View or edit on GitHub
This page is synchronized from trase/models/brazil/soy/CNPJ_evaluation_2022.ipynb. Last modified on 2026-05-06 16:54 CEST by Trase Admin.
Please view or edit the original file there; changes should be reflected here after a midnight build (CET time),
or manually triggering it with a GitHub action (link).
import pandas as pd
pd.options.display.float_format = "{:,.2f}".format
Load Dataset
The datasets below were generated during the running of soy model for 2022.
flows = pd.read_csv("2022/prepared/flows.csv", sep=";")
cnpj = pd.read_csv("2022/prepared/cnpj.csv", sep=";")
Check CNPJ correspondency in BoL 2022
matched_cnpjs = flows.merge(
cnpj, how="outer", left_on=["exporter_cnpj"], right_on=["cnpj"], indicator=True
)
d = matched_cnpjs.groupby(by=["_merge"])[["vol"]].sum()
d["perc"] = d["vol"].div(d["vol"].sum()).mul(100)
d
/var/folders/42/_z7t3f3n2b74bggwwctg77z80000gn/T/ipykernel_80648/1822364778.py:1: FutureWarning: The default of observed=False is deprecated and will be changed to True in a future version of pandas.
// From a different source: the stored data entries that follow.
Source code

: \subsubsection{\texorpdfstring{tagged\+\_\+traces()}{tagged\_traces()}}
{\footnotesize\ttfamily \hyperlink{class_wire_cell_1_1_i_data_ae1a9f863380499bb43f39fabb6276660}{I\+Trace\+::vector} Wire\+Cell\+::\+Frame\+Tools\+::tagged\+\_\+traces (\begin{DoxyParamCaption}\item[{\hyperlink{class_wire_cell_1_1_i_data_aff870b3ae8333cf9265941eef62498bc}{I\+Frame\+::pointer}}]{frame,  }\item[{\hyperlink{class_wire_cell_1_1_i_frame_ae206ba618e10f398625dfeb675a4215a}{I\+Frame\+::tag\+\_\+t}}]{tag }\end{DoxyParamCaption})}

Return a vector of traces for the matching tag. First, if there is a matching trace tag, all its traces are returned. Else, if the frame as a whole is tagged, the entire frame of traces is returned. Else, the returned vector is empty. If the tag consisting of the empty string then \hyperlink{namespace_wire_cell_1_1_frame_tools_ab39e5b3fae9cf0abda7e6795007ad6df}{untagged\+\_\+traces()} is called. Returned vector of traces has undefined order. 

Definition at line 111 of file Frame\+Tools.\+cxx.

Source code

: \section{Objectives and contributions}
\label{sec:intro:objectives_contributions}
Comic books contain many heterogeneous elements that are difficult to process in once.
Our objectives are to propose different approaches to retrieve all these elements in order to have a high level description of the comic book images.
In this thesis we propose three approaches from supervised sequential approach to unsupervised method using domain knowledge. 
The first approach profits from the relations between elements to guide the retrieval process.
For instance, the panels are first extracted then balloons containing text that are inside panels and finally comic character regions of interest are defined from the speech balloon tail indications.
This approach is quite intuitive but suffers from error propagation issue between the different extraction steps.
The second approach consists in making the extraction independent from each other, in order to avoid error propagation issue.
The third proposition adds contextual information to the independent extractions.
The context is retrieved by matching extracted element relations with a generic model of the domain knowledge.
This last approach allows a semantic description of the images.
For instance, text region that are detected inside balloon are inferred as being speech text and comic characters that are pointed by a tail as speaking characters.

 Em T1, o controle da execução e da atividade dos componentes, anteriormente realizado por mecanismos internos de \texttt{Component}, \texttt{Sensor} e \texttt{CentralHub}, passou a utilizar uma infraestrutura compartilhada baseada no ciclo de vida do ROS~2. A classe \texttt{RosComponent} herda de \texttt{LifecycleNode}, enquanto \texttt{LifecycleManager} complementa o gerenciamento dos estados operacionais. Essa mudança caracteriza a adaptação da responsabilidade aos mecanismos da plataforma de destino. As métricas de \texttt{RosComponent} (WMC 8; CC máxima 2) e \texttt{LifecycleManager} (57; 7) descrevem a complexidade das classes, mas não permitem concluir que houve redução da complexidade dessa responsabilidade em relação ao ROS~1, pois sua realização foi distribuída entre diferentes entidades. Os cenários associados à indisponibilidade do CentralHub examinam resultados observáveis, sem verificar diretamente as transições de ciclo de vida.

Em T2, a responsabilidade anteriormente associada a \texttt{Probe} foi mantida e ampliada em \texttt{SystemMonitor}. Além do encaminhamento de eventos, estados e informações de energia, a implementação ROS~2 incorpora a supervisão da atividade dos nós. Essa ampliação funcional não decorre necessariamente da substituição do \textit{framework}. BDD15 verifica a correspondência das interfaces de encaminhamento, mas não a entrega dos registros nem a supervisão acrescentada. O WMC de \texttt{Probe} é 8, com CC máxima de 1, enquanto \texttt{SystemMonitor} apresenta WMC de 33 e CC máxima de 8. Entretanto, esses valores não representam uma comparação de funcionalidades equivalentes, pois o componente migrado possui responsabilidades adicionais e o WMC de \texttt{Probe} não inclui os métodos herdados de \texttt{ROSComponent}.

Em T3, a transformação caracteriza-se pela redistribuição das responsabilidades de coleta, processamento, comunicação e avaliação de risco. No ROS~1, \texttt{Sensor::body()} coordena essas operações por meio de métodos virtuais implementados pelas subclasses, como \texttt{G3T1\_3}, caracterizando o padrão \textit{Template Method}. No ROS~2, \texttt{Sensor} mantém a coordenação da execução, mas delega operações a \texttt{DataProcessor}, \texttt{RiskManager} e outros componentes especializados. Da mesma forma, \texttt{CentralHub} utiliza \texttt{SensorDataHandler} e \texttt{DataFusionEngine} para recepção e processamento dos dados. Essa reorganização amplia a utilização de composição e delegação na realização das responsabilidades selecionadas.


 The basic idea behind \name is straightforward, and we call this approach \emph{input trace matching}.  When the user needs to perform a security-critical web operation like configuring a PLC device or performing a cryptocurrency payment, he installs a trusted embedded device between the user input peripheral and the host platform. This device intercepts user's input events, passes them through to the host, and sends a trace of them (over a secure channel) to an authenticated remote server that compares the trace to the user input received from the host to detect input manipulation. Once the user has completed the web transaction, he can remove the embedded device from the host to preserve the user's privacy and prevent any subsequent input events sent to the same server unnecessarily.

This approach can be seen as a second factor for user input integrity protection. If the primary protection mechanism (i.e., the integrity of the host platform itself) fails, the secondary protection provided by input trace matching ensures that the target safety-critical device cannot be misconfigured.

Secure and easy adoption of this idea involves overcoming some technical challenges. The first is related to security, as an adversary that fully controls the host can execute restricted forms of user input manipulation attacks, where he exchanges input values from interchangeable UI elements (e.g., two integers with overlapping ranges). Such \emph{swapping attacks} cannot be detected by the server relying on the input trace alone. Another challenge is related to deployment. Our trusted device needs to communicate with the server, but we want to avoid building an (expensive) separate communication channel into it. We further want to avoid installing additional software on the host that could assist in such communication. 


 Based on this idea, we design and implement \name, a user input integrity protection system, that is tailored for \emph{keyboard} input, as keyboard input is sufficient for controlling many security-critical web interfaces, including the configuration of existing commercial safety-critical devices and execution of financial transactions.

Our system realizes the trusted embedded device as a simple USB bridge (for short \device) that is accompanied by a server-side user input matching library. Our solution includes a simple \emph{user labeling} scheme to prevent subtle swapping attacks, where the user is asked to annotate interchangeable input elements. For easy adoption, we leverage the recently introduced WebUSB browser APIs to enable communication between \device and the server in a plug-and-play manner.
Pass observed=False to retain current behavior or observed=True to adopt the future default and silence this warning.
d = matched_cnpjs.groupby(by=['_merge'])[['vol']].sum()
| vol | perc | |
|---|---|---|
| _merge | ||
| left_only | 0.00 | 0.00 |
| right_only | 0.00 | 0.00 |
| both | 107,675,943,132.86 | 100.00 |
Checking if there are known municipalities for EU economic bloc and UNKNOWN COUNTRY EUROPEAN UNION
check_mun = matched_cnpjs[
(matched_cnpjs["economic_bloc"] == "EUROPEAN UNION")
& (matched_cnpjs["country_of_destination"] == "UNKNOWN COUNTRY EUROPEAN UNION")
& (matched_cnpjs["_merge"] == "both")
]
check_mun["municipality_check"] = "UNKNOWN"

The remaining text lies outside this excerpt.